What is expected —
Return all of the material that follows, keeping each line exactly as it is.

Supplied data —

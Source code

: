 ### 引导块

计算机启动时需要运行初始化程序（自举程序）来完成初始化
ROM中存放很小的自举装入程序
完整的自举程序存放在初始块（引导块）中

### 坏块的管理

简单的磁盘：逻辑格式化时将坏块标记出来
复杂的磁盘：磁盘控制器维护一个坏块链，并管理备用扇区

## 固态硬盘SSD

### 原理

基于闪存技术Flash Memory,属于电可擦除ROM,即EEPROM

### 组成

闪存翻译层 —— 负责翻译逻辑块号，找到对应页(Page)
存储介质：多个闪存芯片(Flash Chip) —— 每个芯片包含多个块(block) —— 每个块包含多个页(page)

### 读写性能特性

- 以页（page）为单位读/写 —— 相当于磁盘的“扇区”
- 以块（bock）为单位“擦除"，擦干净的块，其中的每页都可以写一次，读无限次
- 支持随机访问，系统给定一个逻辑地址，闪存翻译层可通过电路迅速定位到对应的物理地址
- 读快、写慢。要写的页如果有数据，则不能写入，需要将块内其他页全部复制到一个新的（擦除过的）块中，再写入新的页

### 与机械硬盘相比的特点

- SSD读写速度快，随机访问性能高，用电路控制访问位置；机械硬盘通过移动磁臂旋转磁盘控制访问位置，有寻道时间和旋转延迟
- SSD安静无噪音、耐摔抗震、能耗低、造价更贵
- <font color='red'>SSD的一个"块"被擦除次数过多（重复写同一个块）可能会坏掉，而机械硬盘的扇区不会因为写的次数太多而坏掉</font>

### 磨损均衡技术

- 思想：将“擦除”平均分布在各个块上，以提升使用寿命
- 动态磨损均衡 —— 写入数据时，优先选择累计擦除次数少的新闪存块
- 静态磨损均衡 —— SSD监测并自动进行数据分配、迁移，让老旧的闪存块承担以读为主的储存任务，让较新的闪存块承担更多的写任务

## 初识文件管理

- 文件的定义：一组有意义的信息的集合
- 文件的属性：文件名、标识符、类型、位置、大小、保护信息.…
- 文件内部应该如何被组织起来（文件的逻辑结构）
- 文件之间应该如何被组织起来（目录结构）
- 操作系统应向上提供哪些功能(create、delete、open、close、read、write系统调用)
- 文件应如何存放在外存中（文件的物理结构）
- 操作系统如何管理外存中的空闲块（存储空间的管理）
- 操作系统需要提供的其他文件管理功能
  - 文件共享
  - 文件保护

Answer space —
Source code

: ### 引导块

计算机启动时需要运行初始化程序（自举程序）来完成初始化
ROM中存放很小的自举装入程序
完整的自举程序存放在初始块（引导块）中

### 坏块的管理

简单的磁盘：逻辑格式化时将坏块标记出来
复杂的磁盘：磁盘控制器维护一个坏块链，并管理备用扇区

## 固态硬盘SSD

### 原理

基于闪存技术Flash Memory,属于电可擦除ROM,即EEPROM

### 组成

闪存翻译层 —— 负责翻译逻辑块号，找到对应页(Page)
存储介质：多个闪存芯片(Flash Chip) —— 每个芯片包含多个块(block) —— 每个块包含多个页(page)

### 读写性能特性

- 以页（page）为单位读/写 —— 相当于磁盘的“扇区”
- 以块（bock）为单位“擦除"，擦干净的块，其中的每页都可以写一次，读无限次
- 支持随机访问，系统给定一个逻辑地址，闪存翻译层可通过电路迅速定位到对应的物理地址
- 读快、写慢。要写的页如果有数据，则不能写入，需要将块内其他页全部复制到一个新的（擦除过的）块中，再写入新的页

### 与机械硬盘相比的特点

- SSD读写速度快，随机访问性能高，用电路控制访问位置；机械硬盘通过移动磁臂旋转磁盘控制访问位置，有寻道时间和旋转延迟
- SSD安静无噪音、耐摔抗震、能耗低、造价更贵
- <font color='red'>SSD的一个"块"被擦除次数过多（重复写同一个块）可能会坏掉，而机械硬盘的扇区不会因为写的次数太多而坏掉</font>

### 磨损均衡技术

- 思想：将“擦除”平均分布在各个块上，以提升使用寿命
- 动态磨损均衡 —— 写入数据时，优先选择累计擦除次数少的新闪存块
- 静态磨损均衡 —— SSD监测并自动进行数据分配、迁移，让老旧的闪存块承担以读为主的储存任务，让较新的闪存块承担更多的写任务

## 初识文件管理

- 文件的定义：一组有意义的信息的集合
- 文件的属性：文件名、标识符、类型、位置、大小、保护信息.…
- 文件内部应该如何被组织起来（文件的逻辑结构）
- 文件之间应该如何被组织起来（目录结构）
- 操作系统应向上提供哪些功能(create、delete、open、close、read、write系统调用)
- 文件应如何存放在外存中（文件的物理结构）
- 操作系统如何管理外存中的空闲块（存储空间的管理）
- 操作系统需要提供的其他文件管理功能
  - 文件共享
  - 文件保护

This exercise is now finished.